▸ INPUT DATA
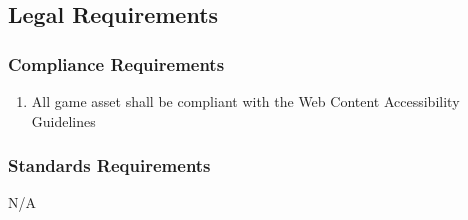 \documentclass[12pt, titlepage]{article}
\begin{document}

\subsection{Legal Requirements}
\label{sub:legal_requirements}

\subsubsection{Compliance Requirements}
\label{ssub:compliance_requirements}
\begin{enumerate}[{LR}1. ]
        \item All game asset shall be compliant with the Web Content Accessibility Guidelines
\end{enumerate}

\subsubsection{Standards Requirements}
\label{ssub:standards_requirements}
N/A


\end{document}
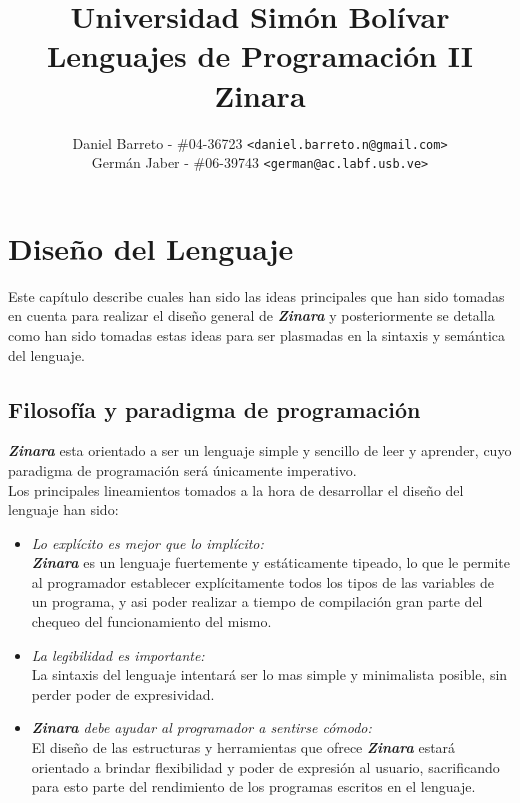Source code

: \documentclass[12pt, spanish]{report}
\begin{document}
\title{Universidad Sim\'on Bol\'ivar \\ Lenguajes de Programaci\'on II \\ Zinara}
\author{
  Daniel Barreto - \#04-36723 \texttt{<daniel.barreto.n@gmail.com>} \\
  Germ\'an Jaber - \#06-39743 \texttt{<german@ac.labf.usb.ve>}
}
\maketitle

\tableofcontents

\newpage


\chapter{Dise\~no del Lenguaje}
\label{chap:diseno}

Este cap\'itulo describe cuales han sido las ideas principales que han
sido tomadas en cuenta para realizar el dise\~no general de
\emph{\textbf{Zinara}} y posteriormente se detalla como han sido
tomadas estas ideas para ser plasmadas en la sintaxis y sem\'antica del
lenguaje.


\section{Filosof\'ia y paradigma de programaci\'on}
\label{sec:filpar}

\textbf{\emph{Zinara}} esta orientado a ser un lenguaje simple y
sencillo de leer y aprender, cuyo paradigma de programaci\'on ser\'a
\'unicamente imperativo.\\

Los principales lineamientos tomados a la hora de desarrollar el
dise\~no del lenguaje han sido:

\begin{itemize}
\item \emph{Lo expl\'icito es mejor que lo impl\'icito:}\\
  \emph{\textbf{Zinara}} es un lenguaje fuertemente y est\'aticamente
  tipeado, lo que le permite al programador establecer expl\'icitamente
  todos los tipos de las variables de un programa, y asi poder
  realizar a tiempo de compilaci\'on gran parte del chequeo del
  funcionamiento del mismo.

\item \emph{La legibilidad es importante:}\\
  La sintaxis del lenguaje intentar\'a ser lo mas simple y minimalista
  posible, sin perder poder de expresividad.

\item \emph{\textbf{Zinara} debe ayudar al programador a sentirse
    c\'omodo:}\\
  El dise\~no de las estructuras y herramientas que ofrece
  \emph{\textbf{Zinara}} estar\'a orientado a brindar flexibilidad y
  poder de expresi\'on al usuario, sacrificando para esto parte del
  rendimiento de los programas escritos en el lenguaje.
\end{itemize}
\end{document}
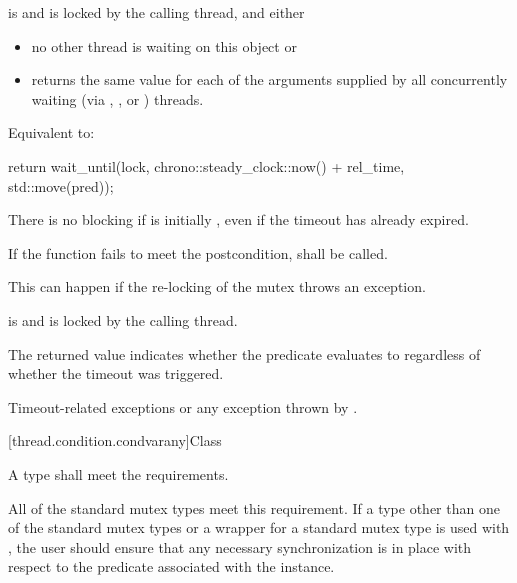 \begin{itemdescr}
\pnum
\requires {} is  and 
is locked by the calling thread, and either
\begin{itemize}
\item
no other thread is waiting on this  object or

\item
{} returns the same value for each of the  arguments
supplied by all concurrently waiting (via , , or
) threads.
\end{itemize}

\pnum
\effects
Equivalent to:
\begin{codeblock}
return wait_until(lock, chrono::steady_clock::now() + rel_time, std::move(pred));
\end{codeblock}

\pnum
\begin{note}
There is no blocking if  is initially , even if the
timeout has already expired.
\end{note}

\pnum
\remarks
If the function fails to meet the postcondition, 
shall be called.
\begin{note}
This can happen if the re-locking of the mutex throws an exception.
\end{note}

\pnum
\ensures
{} is  and 
is locked by the calling thread.

\pnum
\begin{note}
The returned value indicates whether the predicate evaluates to 
regardless of whether the timeout was triggered.
\end{note}

\pnum
\throws
Timeout-related
exceptions or any exception thrown by .

\end{itemdescr}

[thread.condition.condvarany]{Class }

\pnum
A  type shall meet the 
requirements.
\begin{note}
All of the standard
mutex types meet this requirement. If a  type other than one of the
standard mutex types or a  wrapper for a standard mutex type
is used with , the user should ensure that any
necessary synchronization is in place with respect to the predicate associated
with the  instance.
\end{note}

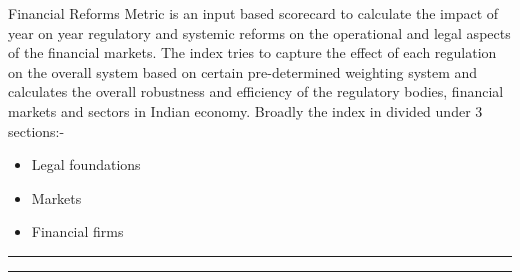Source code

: \documentclass[a4paper,12pt,leqno]{article}
\makeatletter
\renewenvironment{titlepage}
{%
  \cleardoublepage
  \if@twocolumn
  \@restonecoltrue\onecolumn
  \else
  \@restonecolfalse\newpage
  \fi
  \thispagestyle{empty}%
}%
{\if@restonecol\twocolumn \else \newpage \fi
}
\renewenvironment{titlepage}
{%
  \cleardoublepage
  \if@twocolumn
  \@restonecoltrue\onecolumn
  \else
  \@restonecolfalse\newpage
  \fi
  \thispagestyle{empty}%
}%
{\if@restonecol\twocolumn \else \newpage \fi
  \if@twoside\else
  \fi
}
\newlength{\textwidthorig}
\makeatother
\begin{document}

\newpage
Financial Reforms Metric is an input based scorecard to calculate the
impact of year on year regulatory and systemic reforms on the
operational and legal aspects of the financial markets. The index
tries to capture the effect of each regulation on the overall system
based on certain pre-determined weighting system and calculates the
overall robustness and efficiency of the regulatory bodies, financial markets and   
sectors in Indian economy. Broadly the index in divided under 3
sections:-
\begin{itemize}
\item Legal foundations
\item Markets
\item Financial firms
\end{itemize}

\begin{titlepage}

  \parbox{\textwidthorig}{
  \hrule
  \vspace{\baselineskip} 
  \vspace{\baselineskip}
  \hrule
  }

  \parbox{\textwidthorig}{
}

\end{titlepage}

\end{document}

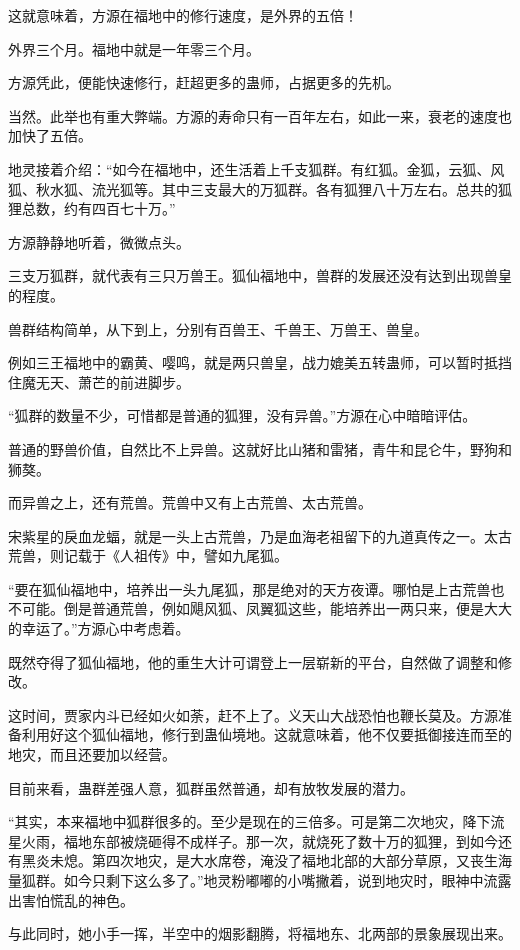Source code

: \begin{this_body}
这就意味着，方源在福地中的修行速度，是外界的五倍！

外界三个月。福地中就是一年零三个月。

方源凭此，便能快速修行，赶超更多的蛊师，占据更多的先机。

当然。此举也有重大弊端。方源的寿命只有一百年左右，如此一来，衰老的速度也加快了五倍。

地灵接着介绍：“如今在福地中，还生活着上千支狐群。有红狐。金狐，云狐、风狐、秋水狐、流光狐等。其中三支最大的万狐群。各有狐狸八十万左右。总共的狐狸总数，约有四百七十万。”

方源静静地听着，微微点头。

三支万狐群，就代表有三只万兽王。狐仙福地中，兽群的发展还没有达到出现兽皇的程度。

兽群结构简单，从下到上，分别有百兽王、千兽王、万兽王、兽皇。

例如三王福地中的霸黄、嘤鸣，就是两只兽皇，战力媲美五转蛊师，可以暂时抵挡住魔无天、萧芒的前进脚步。

“狐群的数量不少，可惜都是普通的狐狸，没有异兽。”方源在心中暗暗评估。

普通的野兽价值，自然比不上异兽。这就好比山猪和雷猪，青牛和昆仑牛，野狗和狮獒。

而异兽之上，还有荒兽。荒兽中又有上古荒兽、太古荒兽。

宋紫星的戾血龙蝠，就是一头上古荒兽，乃是血海老祖留下的九道真传之一。太古荒兽，则记载于《人祖传》中，譬如九尾狐。

“要在狐仙福地中，培养出一头九尾狐，那是绝对的天方夜谭。哪怕是上古荒兽也不可能。倒是普通荒兽，例如飓风狐、凤翼狐这些，能培养出一两只来，便是大大的幸运了。”方源心中考虑着。

既然夺得了狐仙福地，他的重生大计可谓登上一层崭新的平台，自然做了调整和修改。

这时间，贾家内斗已经如火如荼，赶不上了。义天山大战恐怕也鞭长莫及。方源准备利用好这个狐仙福地，修行到蛊仙境地。这就意味着，他不仅要抵御接连而至的地灾，而且还要加以经营。

目前来看，蛊群差强人意，狐群虽然普通，却有放牧发展的潜力。

“其实，本来福地中狐群很多的。至少是现在的三倍多。可是第二次地灾，降下流星火雨，福地东部被烧砸得不成样子。那一次，就烧死了数十万的狐狸，到如今还有黑炎未熄。第四次地灾，是大水席卷，淹没了福地北部的大部分草原，又丧生海量狐群。如今只剩下这么多了。”地灵粉嘟嘟的小嘴撇着，说到地灾时，眼神中流露出害怕慌乱的神色。

与此同时，她小手一挥，半空中的烟影翻腾，将福地东、北两部的景象展现出来。


\end{this_body}
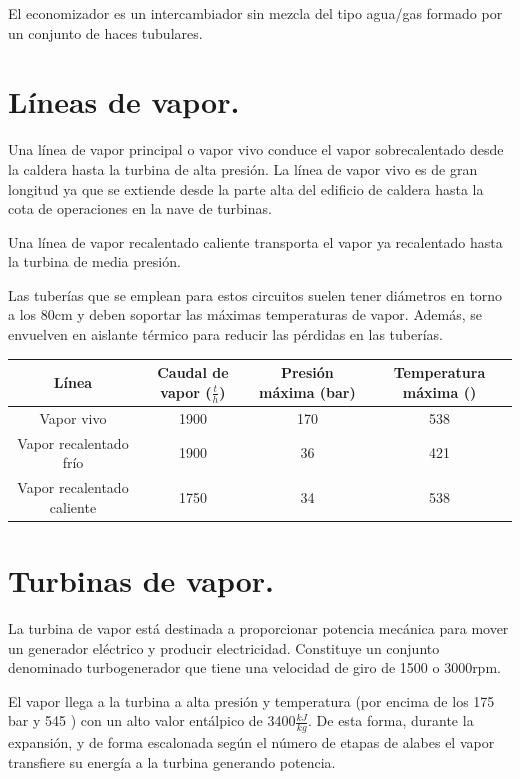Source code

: El economizador es un intercambiador sin mezcla del tipo agua/gas formado por un conjunto de
haces tubulares.

\section{Líneas de vapor.}
Una línea de vapor principal o vapor vivo conduce el vapor sobrecalentado desde la caldera hasta la turbina
de alta presión. La línea de vapor vivo es de gran longitud ya que se extiende desde la parte alta del
edificio de caldera hasta la cota de operaciones en la nave de turbinas.



Una línea de vapor recalentado caliente transporta el vapor ya recalentado hasta la turbina de media presión.



Las tuberías que se emplean para estos circuitos suelen tener diámetros en torno a los 80cm y deben soportar las máximas temperaturas de vapor. Además, se envuelven en aislante térmico para reducir las pérdidas en las tuberías.

\begin{table}[H]
	\centering
	\renewcommand{\arraystretch}{1.5}
	\begin{tabular}{cccc}
		\hline
		Línea&Caudal de vapor ($\frac{t}{h}$)&Presión máxima (bar)&Temperatura máxima (\grado)\\
		\hline
		Vapor vivo&1900&170&538\\
		\hline
		Vapor recalentado frío&1900&36&421\\
		\hline
		Vapor recalentado caliente&1750&34&538\\
		\hline
	\end{tabular}
\end{table}
\section{Turbinas de vapor.}
La turbina de vapor está destinada a proporcionar potencia mecánica para
mover un generador eléctrico y producir electricidad. Constituye un conjunto denominado
turbogenerador que tiene una velocidad de giro de 1500 o 3000rpm.


El vapor llega a la turbina a alta presión y temperatura (por encima de los 175 bar y 545 \grado) con un alto valor entálpico de 3400$\frac{kJ}{kg}$. De esta forma, durante la expansión, y de forma escalonada según el número de etapas de alabes el vapor transfiere su energía a la turbina generando potencia. 



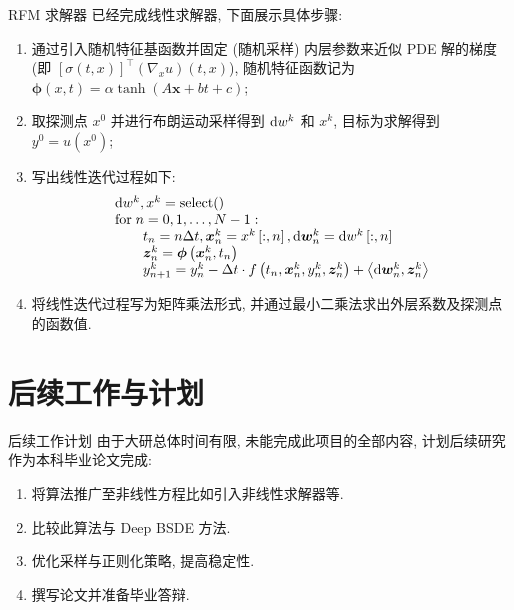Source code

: \documentclass[aspectratio=169,10pt]{beamer}
\def\dif{\mathinner{\mathrm{d}}\hphantom{\mskip-\thinmuskip}}
\begin{document}
    \begin{frame}{RFM 求解器}
        已经完成线性求解器, 下面展示具体步骤:
        \begin{enumerate}
            \item 通过引入随机特征基函数并固定 (随机采样) 内层参数来近似 PDE 解的梯度 (即 $\left[\sigma\left(t, x\right)\right]^{\top} \left(\nabla_{x} u \right)\left(t, x\right)$), 随机特征函数记为 $\boldsymbol{\phi}\left(x, t\right) = \alpha\tanh\left(A \boldsymbol{x} + bt + c\right)$;
            \item 取探测点 $x^{0}$ 并进行布朗运动采样得到 $\dif w^{k}$ 和 $x^{k}$, 目标为求解得到 $y^{0} = u\left(x^{0}\right)$;
            \item 写出线性迭代过程如下:
            \begin{equation*}
                \begin{array}{l}
                    \dif w^{k}, x^{k} = \mathrm{select()} \\
                    \mathrm{for} \; n = 0, 1, \ldots, N-1: \\
                    \quad \quad t_{n} = n \Delta t, \boldsymbol{x}_{n}^{k} = x^{k}\left[:,n\right], \dif \boldsymbol{w}_{n}^{k} = \dif w^{k}\left[:,n\right] \\
                    \quad \quad \boldsymbol{z}_{n}^{k} = \boldsymbol{\phi}\left(\boldsymbol{x}_{n}^{k}, t_{n}\right) \\
                    \quad \quad y_{n+1}^{k} = y_{n}^{k} - \Delta t \cdot f\left(t_{n}, \boldsymbol{x}_{n}^{k}, y_{n}^{k}, \boldsymbol{z}_{n}^{k}\right) + \left\langle \dif \boldsymbol{w}_{n}^{k}, \boldsymbol{z}_{n}^{k} \right\rangle \\
                \end{array}
            \end{equation*}
            \item 将线性迭代过程写为矩阵乘法形式, 并通过最小二乘法求出外层系数及探测点的函数值.
        \end{enumerate}
    \end{frame}

    \section{后续工作与计划}
    \begin{frame}{后续工作计划}
        由于大研总体时间有限, 未能完成此项目的全部内容, 计划后续研究作为本科毕业论文完成:
        \begin{enumerate}
            \item 将算法推广至非线性方程比如引入非线性求解器等.
            \item 比较此算法与 Deep BSDE 方法.
            \item 优化采样与正则化策略, 提高稳定性.
            \item 撰写论文并准备毕业答辩.
        \end{enumerate}
    \end{frame}
\end{document}
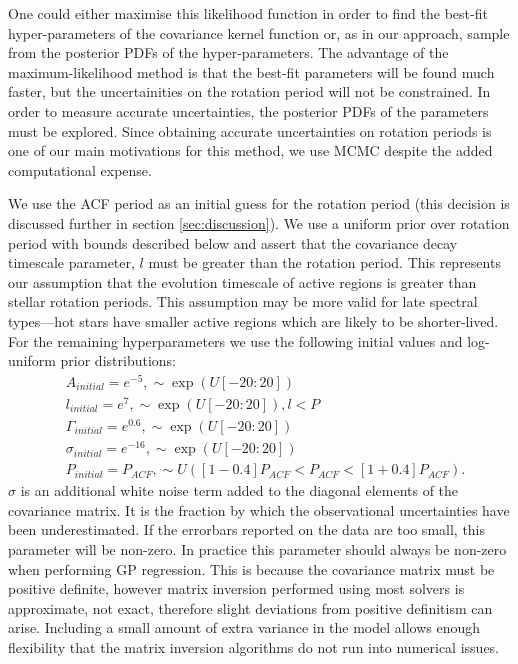 One could either maximise this likelihood function in order to find the
best-fit hyper-parameters of the covariance kernel function or, as in our
approach, sample from the posterior PDFs of the hyper-parameters.
The advantage of the maximum-likelihood method is that the best-fit parameters
will be found much faster, but the uncertainities on the rotation period
will not be constrained.
In order to measure accurate uncertainties, the posterior PDFs of the
parameters must be explored.
Since obtaining accurate uncertainties on rotation periods is one of our main
motivations for this method, we use MCMC despite the added computational
expense.

We use the ACF period as an initial guess for the rotation period (this
decision is discussed further in section \textsection \ref{sec:discussion}).
We use a uniform prior over rotation period with bounds described below and
assert that the covariance decay timescale parameter, $l$ must be greater than
the rotation period.
This represents our assumption that the evolution timescale of active regions
is greater than stellar rotation periods.
This assumption may be more valid for late spectral types---hot stars have
smaller active regions which are likely to be shorter-lived.
For the remaining hyperparameters we use the following initial values and
log-uniform prior distributions:
\begin{eqnarray}
 	&	A_{initial} = e^{-5}, \sim \exp(U[-20:20]) \\ \nonumber
 	&	l_{initial} = e^{7}, \sim \exp(U[-20:20]), l<P \\ \nonumber
 	&	\Gamma_{initial} = e^{0.6}, \sim \exp(U[-20:20]) \\ \nonumber
 	&	\sigma_{initial} = e^{-16}, \sim \exp(U[-20:20]) \\ \nonumber
 	&	P_{initial} = P_{ACF}, \sim U([1 - 0.4]P_{ACF}<P_{ACF}<[1 +
0.4]P_{ACF}).
 \end{eqnarray}
 \label{eq:initialisation}
$\sigma$ is an additional white noise term added to the diagonal elements of
the covariance matrix. It is the fraction by which the observational
uncertainties have been underestimated.
If the errorbars reported on the data are too small, this parameter will be
non-zero.
In practice this parameter should always be non-zero when performing GP
regression.
This is because the covariance matrix must be positive definite, however
matrix inversion performed using most solvers is approximate, not exact,
therefore slight deviations from positive definitism can arise.
Including a small amount of extra variance in the model allows enough
flexibility that the matrix inversion algorithms do not run into numerical
issues.

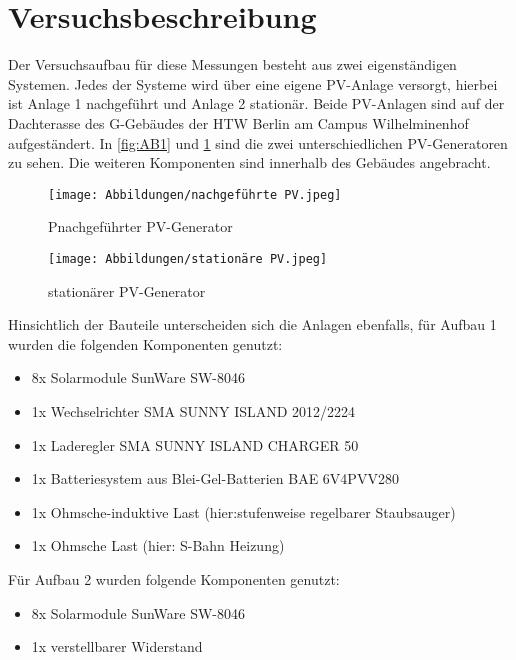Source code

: \section{Versuchsbeschreibung}
\label{section:Versuchsbeschreibung}
Der Versuchsaufbau für diese Messungen besteht aus zwei eigenständigen Systemen.
Jedes der Systeme wird über eine eigene PV-Anlage versorgt, hierbei ist Anlage 1 nachgeführt und Anlage 2 stationär. Beide PV-Anlagen sind auf
der Dachterasse des G-Gebäudes der HTW Berlin am Campus Wilhelminenhof aufgeständert.
In \ref*{fig:AB1} und \ref*{fig:AB2} sind die zwei unterschiedlichen PV-Generatoren
zu sehen. Die weiteren Komponenten sind innerhalb des Gebäudes angebracht.\\
%
\begin{figure}[H]
	\centering
	\begin{minipage}{0.49\textwidth}
		\centering
		\texttt{[image: Abbildungen/nachgeführte PV.jpeg]}
		\caption{Pnachgeführter PV-Generator}	
		\label{fig:AB1}
	\end{minipage}
	\hfill
\begin{minipage}{0.49\textwidth}
	\centering
	\texttt{[image: Abbildungen/stationäre PV.jpeg]}
	\caption{stationärer PV-Generator}
	\label{fig:AB2}
\end{minipage}
\end{figure}
%
Hinsichtlich der Bauteile unterscheiden sich die Anlagen ebenfalls, für Aufbau 1 
wurden die folgenden Komponenten genutzt:
\begin{itemize}
	\item 8x Solarmodule SunWare SW-8046 
	\item 1x Wechselrichter SMA SUNNY ISLAND 2012/2224 
	\item 1x Laderegler SMA SUNNY ISLAND CHARGER 50 
	\item 1x Batteriesystem aus Blei-Gel-Batterien BAE 6V4PVV280
	\item 1x Ohmsche-induktive Last (hier:stufenweise regelbarer Staubsauger)
	\item 1x Ohmsche Last (hier: S-Bahn Heizung)
\end{itemize}

Für Aufbau 2 wurden folgende Komponenten genutzt:
\begin{itemize}
	\item 8x Solarmodule SunWare SW-8046 
	\item 1x verstellbarer Widerstand
\end{itemize}
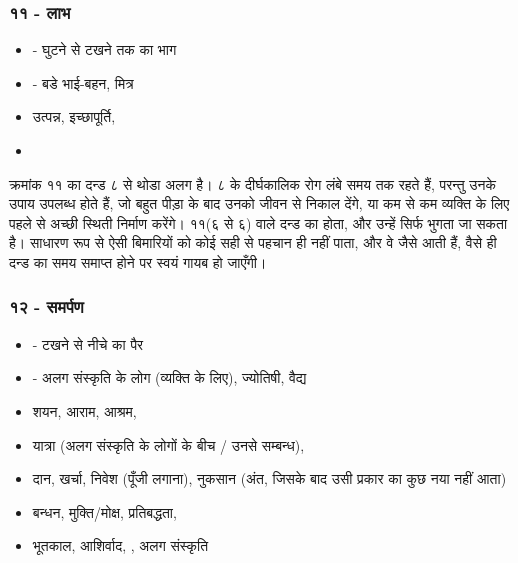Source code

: \subsubsection{११ - लाभ}
\begin{itemize}
    \item {} - घुटने से टखने तक का भाग
    \item {} - बडे भाई-बहन, मित्र
    \item उत्पन्न, इच्छापूर्ति, 
    \item {}
\end{itemize}
क्रमांक ११ का दन्ड ८ से थोडा अलग है। ८ के दीर्घकालिक रोग  लंबे समय तक रहते हैं, परन्तु उनके उपाय उपलब्ध होते हैं, जो  बहुत पीड़ा के बाद उनको जीवन से निकाल देंगे, या कम से कम व्यक्ति के लिए पहले से अच्छी स्थिती निर्माण करेंगे। ११(६ से ६) वाले दन्ड का  होता, और उन्हें सिर्फ भुगता जा सकता है। साधारण रूप से ऐसी बिमारियों को कोई सही से पहचान ही नहीं पाता, और वे जैसे आती हैं, वैसे ही दन्ड का समय समाप्त होने पर स्वयं गायब हो जाएँगी।
\subsubsection{१२ - समर्पण}
\begin{itemize}
    \item {} - टखने से नीचे का पैर
    \item {} - अलग संस्कृति के लोग (व्यक्ति के लिए), ज्योतिषी, वैद्य
    \item शयन, आराम, आश्रम, 
    \item यात्रा (अलग संस्कृति के लोगों के बीच / उनसे सम्बन्ध), 
    \item दान, खर्चा, निवेश (पूँजी लगाना), नुकसान (अंत, जिसके बाद उसी प्रकार का कुछ नया नहीं आता)
    \item बन्धन, मुक्ति/मोक्ष, प्रतिबद्धता, 
    \item भूतकाल, आशिर्वाद, , अलग संस्कृति
\end{itemize}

▸ YOUR INSTRUCTIONS
Could you please write out exactly the lines from the start of the entries above through the line that holds "Este cap\'itulo describe", both included, with no pictures?

▸ TASK RESPONSE
 \documentclass[12pt, titlepage]{article}
\begin{document}

\subsection{Legal Requirements}
\label{sub:legal_requirements}

\subsubsection{Compliance Requirements}
\label{ssub:compliance_requirements}
\begin{enumerate}[{LR}1. ]
        \item All game asset shall be compliant with the Web Content Accessibility Guidelines
\end{enumerate}

\subsubsection{Standards Requirements}
\label{ssub:standards_requirements}
N/A


\end{document}
Source code

: \documentclass[12pt, spanish]{report}
\begin{document}
\title{Universidad Sim\'on Bol\'ivar \\ Lenguajes de Programaci\'on II \\ Zinara}
\author{
  Daniel Barreto - \#04-36723 \texttt{<daniel.barreto.n@gmail.com>} \\
  Germ\'an Jaber - \#06-39743 \texttt{<german@ac.labf.usb.ve>}
}
\maketitle

\tableofcontents

\newpage


\chapter{Dise\~no del Lenguaje}
\label{chap:diseno}

Este cap\'itulo describe cuales han sido las ideas principales que han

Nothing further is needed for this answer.